PROBLEM STATEMENT — Below are records; count the lines that hold the string "Bridge" and give only the count.

────────

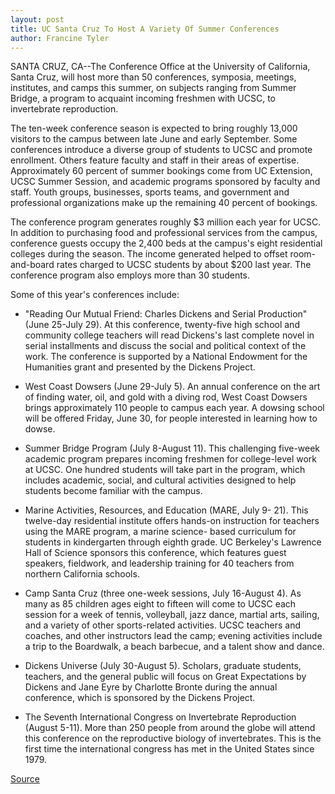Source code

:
 ```yaml
---
layout: post
title: UC Santa Cruz To Host A Variety Of Summer Conferences
author: Francine Tyler
---
```


SANTA CRUZ, CA--The Conference Office at the University of  California, Santa Cruz, will host more than 50 conferences,  symposia, meetings, institutes, and camps this summer, on subjects  ranging from Summer Bridge, a program to acquaint incoming  freshmen with UCSC, to invertebrate reproduction.

The ten-week conference season is expected to bring roughly  13,000 visitors to the campus between late June and early  September. Some conferences introduce a diverse group of students  to UCSC and promote enrollment. Others feature faculty and staff in  their areas of expertise. Approximately 60 percent of summer  bookings come from UC Extension, UCSC Summer Session, and  academic programs sponsored by faculty and staff. Youth groups,  businesses, sports teams, and government and professional  organizations make up the remaining 40 percent of bookings.

The conference program generates roughly $3 million each year  for UCSC. In addition to purchasing food and professional services  from the campus, conference guests occupy the 2,400 beds at the  campus's eight residential colleges during the season. The income  generated helped to offset room-and-board rates charged to UCSC  students by about $200 last year. The conference program also  employs more than 30 students.

Some of this year's conferences include:

* "Reading Our Mutual Friend: Charles Dickens and Serial  Production" (June 25-July 29). At this conference, twenty-five high  school and community college teachers will read Dickens's last  complete novel in serial installments and discuss the social and  political context of the work. The conference is supported by a  National Endowment for the Humanities grant and presented by the  Dickens Project.

* West Coast Dowsers (June 29-July 5). An annual conference  on the art of finding water, oil, and gold with a diving rod, West  Coast Dowsers brings approximately 110 people to campus each year. A dowsing school will be offered Friday, June 30, for  people interested in learning how to dowse.

* Summer Bridge Program (July 8-August 11). This  challenging five-week academic program prepares incoming  freshmen for college-level work at UCSC. One hundred students will  take part in the program, which includes academic, social, and  cultural activities designed to help students become familiar with  the campus.

* Marine Activities, Resources, and Education (MARE, July 9- 21). This twelve-day residential institute offers hands-on  instruction for teachers using the MARE program, a marine science- based curriculum for students in kindergarten through eighth grade.  UC Berkeley's Lawrence Hall of Science sponsors this conference,  which features guest speakers, fieldwork, and leadership training  for 40 teachers from northern California schools.

* Camp Santa Cruz (three one-week sessions, July 16-August  4). As many as 85 children ages eight to fifteen will come to UCSC  each session for a week of tennis, volleyball, jazz dance, martial  arts, sailing, and a variety of other sports-related activities. UCSC  teachers and coaches, and other instructors lead the camp; evening  activities include a trip to the Boardwalk, a beach barbecue, and a  talent show and dance.

* Dickens Universe (July 30-August 5). Scholars, graduate  students, teachers, and the general public will focus on Great  Expectations by Dickens and Jane Eyre by Charlotte Bronte during the  annual conference, which is sponsored by the Dickens Project.

* The Seventh International Congress on Invertebrate  Reproduction (August 5-11). More than 250 people from around the  globe will attend this conference on the reproductive biology of  invertebrates. This is the first time the international congress has  met in the United States since 1979.

[Source](http://www1.ucsc.edu/news_events/press_releases/archive/94-95/06-95/060995-UCSC_hosts_a_variet.html "Permalink to 060995-UCSC_hosts_a_variet")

────────

TASK ANSWER — 2